Trump vs. Twitter : la fin du Wild West



 


Un tweet de trop, une goutte d’eau qui a fait déborder le vase. En accusant faussement de meurtre un animateur de télévision devenu sa bête noire, le président américain s’est – enfin ! – retrouvé taclé par Twitter. C’est la guerre, et la fin d’une fiction entretenue par les réseaux sociaux pour justifier leur passivité.

 


On aura failli attendre. Quatre ans (voire plus) que Donald Trump et les républicains ont transformé les réseaux sociaux en machines de guerre, à insulter, à calomnier et à inciter à la violence. Quatre ans que lesdits réseaux sociaux se contorsionnent comme des acrobates du Cirque du Soleil pour ne rien faire tout en prétendant faire quelque chose. Fini de jouer, on ne rit plus.

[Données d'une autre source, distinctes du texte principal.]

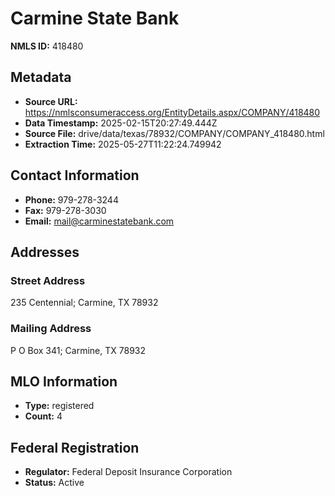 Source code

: # Carmine State Bank

**NMLS ID:** 418480

## Metadata
- **Source URL:** https://nmlsconsumeraccess.org/EntityDetails.aspx/COMPANY/418480
- **Data Timestamp:** 2025-02-15T20:27:49.444Z
- **Source File:** drive/data/texas/78932/COMPANY/COMPANY_418480.html
- **Extraction Time:** 2025-05-27T11:22:24.749942

## Contact Information
- **Phone:** 979-278-3244
- **Fax:** 979-278-3030
- **Email:** mail@carminestatebank.com

## Addresses
### Street Address
235 Centennial; Carmine, TX 78932

### Mailing Address
P O Box 341; Carmine, TX 78932

## MLO Information
- **Type:** registered
- **Count:** 4

## Federal Registration
- **Regulator:** Federal Deposit Insurance Corporation
- **Status:** Active
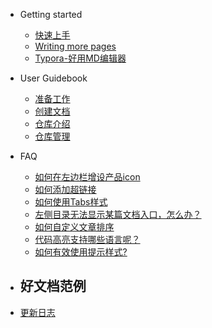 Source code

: - Getting started


  - [快速上手](quick-start.md)
  - [Writing more pages](more-pages.md)
  - [Typora-好用MD编辑器](typora_github.md)
- User Guidebook

  - [准备工作](before_work.md)
  - [创建文档](create.md)
  - [仓库介绍](repository.md)
  - [仓库管理](duty.md)
- FAQ

  - [如何在左边栏增设产品icon](FAQ_icon.md)
  - [如何添加超链接](FAQ_link.md)
  - [如何使用Tabs样式](FAQ_tabs.md)
  - [左侧目录无法显示某篇文档入口，怎么办？](FAQ_menu.md)
  - [如何自定义文章排序](FAQ_order.md)
  - [代码高亮支持哪些语言呢？](FAQ_code.md)
  - [如何有效使用提示样式?](FAQ_notice.md)
- 好文档范例
  - 
- [更新日志](changelog.md)
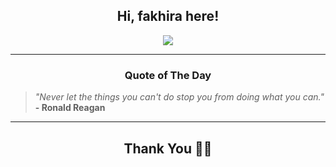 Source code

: <h2 align="center"> Hi, fakhira here!</h2>

<p align="center">
<a href="https://github.com/fakhiralkda" alt="github streak"><img src="https://dvst-streak.herokuapp.com/?user=fakhiralkda&theme=tokyonight&fire=DD472C"></a>
</p>

<hr>
<h3 align="center">Quote of The Day</h3>
<p align="center">
<blockquote>
<i>"Never let the things you can't do stop you from doing what you can."</i>
<br>
<b>- Ronald Reagan</b>
</blockquote>
</p>


<hr>
<h2 align="center">Thank You 🙏🏼</h2>
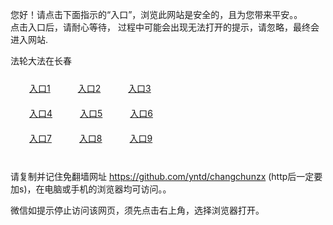 您好！请点击下面指示的“入口”，浏览此网站是安全的，且为您带来平安。。 <br/>
点击入口后，请耐心等待， 过程中可能会出现无法打开的提示，请忽略，最终会进入网站. </br>

法轮大法在长春<br/>
<div style="padding:10px"><a style="margin:20px" target="_blank" href="https://d3i9oekw2e2lqz.cloudfront.net/2Qpsp?zxofv" id="ccLink1" rel="nofollow">入口1</a> <a target="_blank" style="margin:20px" href="https://d3kfd87qgqro28.cloudfront.net/2Qpsp?nfhsdauc" id="ccLink2" rel="nofollow">入口2</a> <a style="margin:20px" target="_blank" href="https://dq5ulu6e8o9ra.cloudfront.net/2Qpsp?vslvrkl" id="ccLink3" rel="nofollow">入口3</a></div>

<div style="padding:10px" ><a style="margin:20px" target="_blank" href="https://d3i9oekw2e2lqz.cloudfront.net/2Qpsp?zxofv" id="ccLink4" rel="nofollow">入口4</a> <a style="margin:20px" href="https://d3kfd87qgqro28.cloudfront.net/2Qpsp?nfhsdauc" target="_blank" id="ccLink5" rel="nofollow">入口5</a> <a style="margin:20px" href="https://dq5ulu6e8o9ra.cloudfront.net/2Qpsp?vslvrkl" target="_blank" id="ccLink6" rel="nofollow">入口6</a></div>

<div style="padding:10px"><a style="margin:20px" target="_blank" href="https://d3i9oekw2e2lqz.cloudfront.net/2Qpsp?zxofv" id="ccLink7" rel="nofollow">入口7</a> <a style="margin:20px" href="https://d3kfd87qgqro28.cloudfront.net/2Qpsp?nfhsdauc" target="_blank" id="ccLink8" rel="nofollow">入口8</a> <a style="margin:20px" target="_blank" href="https://dq5ulu6e8o9ra.cloudfront.net/2Qpsp?vslvrkl" id="ccLink9" rel="nofollow">入口9</a></div>

<br/>



请复制并记住免翻墙网址 https://github.com/yntd/changchunzx (http后一定要加s)，在电脑或手机的浏览器均可访问。。<br/>

微信如提示停止访问该网页，须先点击右上角，选择浏览器打开。
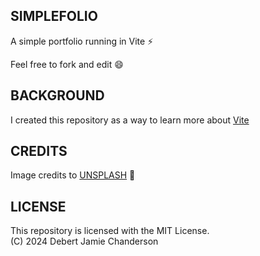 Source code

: ## SIMPLEFOLIO

A simple portfolio running in Vite ⚡

Feel free to fork and edit 😄

## BACKGROUND

I created this repository as a way to learn more about [Vite](https://vitejs.dev)

## CREDITS

Image credits to [UNSPLASH](https://unsplash.com/) 🌟

## LICENSE

This repository is licensed with the MIT License.
<br/>
(C) 2024 Debert Jamie Chanderson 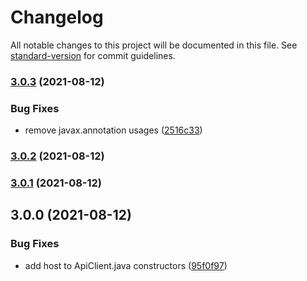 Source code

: # Changelog

All notable changes to this project will be documented in this file. See [standard-version](https://github.com/conventional-changelog/standard-version) for commit guidelines.

### [3.0.3](https://github.com/Panzer1119/radarr4j/compare/v3.0.2...v3.0.3) (2021-08-12)


### Bug Fixes

* remove javax.annotation usages ([2516c33](https://github.com/Panzer1119/radarr4j/commit/2516c334ce36a8c2cd4ad1dcbc302dde07cd7acb))

### [3.0.2](https://github.com/Panzer1119/radarr4j/compare/v3.0.1...v3.0.2) (2021-08-12)

### [3.0.1](https://github.com/Panzer1119/radarr4j/compare/v3.0.0...v3.0.1) (2021-08-12)

## 3.0.0 (2021-08-12)


### Bug Fixes

* add host to ApiClient.java constructors ([95f0f97](https://github.com/Panzer1119/radarr4j/commit/95f0f9739d008fdb9889be66e368330b39de127b))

Comme toujours avec les histoires d’accros, celle-ci s’est terminée par une overdose. Un tweet de trop. Une insinuation abominable qui, décidément, n’est pas passée. Mardi 26 mai, Twitter a pour la première fois accolé un label « Vérifiez les faits » à deux tweets de Trump affirmant que le vote par correspondance était « frauduleux ». Mais personne n’a le moindre doute sur les messages qui ont finalement fait réagir la société : des tweets ou retweets de Trump relançant des accusations de meurtre contre un animateur de la chaîne MSNBC, Joe Scarborough, devenu la bête noire de Trump.

Twitter aurait dû agir depuis longtemps, et l’on attend toujours une action similaire de Facebook. L’incident de mardi a un mérite : il met fin à cette fiction selon laquelle les réseaux sociaux sont de simples vecteurs de communication neutres et non des médias, une fable qui justifie le refus de tout contrôle et toute censure. Cela fait des années que dure la pantalonnade : Trump et les conservateurs hurlent à la discrimination et la censure de réseaux sociaux aux mains des « gauchistes » de la Silicon Valley, mais ils en ont fait le bras armé de leur propagande. Twitter est le principal outil de communication de Trump, qui compte plus de 80 millions d’abonnés, et Facebook, de sa campagne, qui y dépense plus d’argent en pub que partout ailleurs.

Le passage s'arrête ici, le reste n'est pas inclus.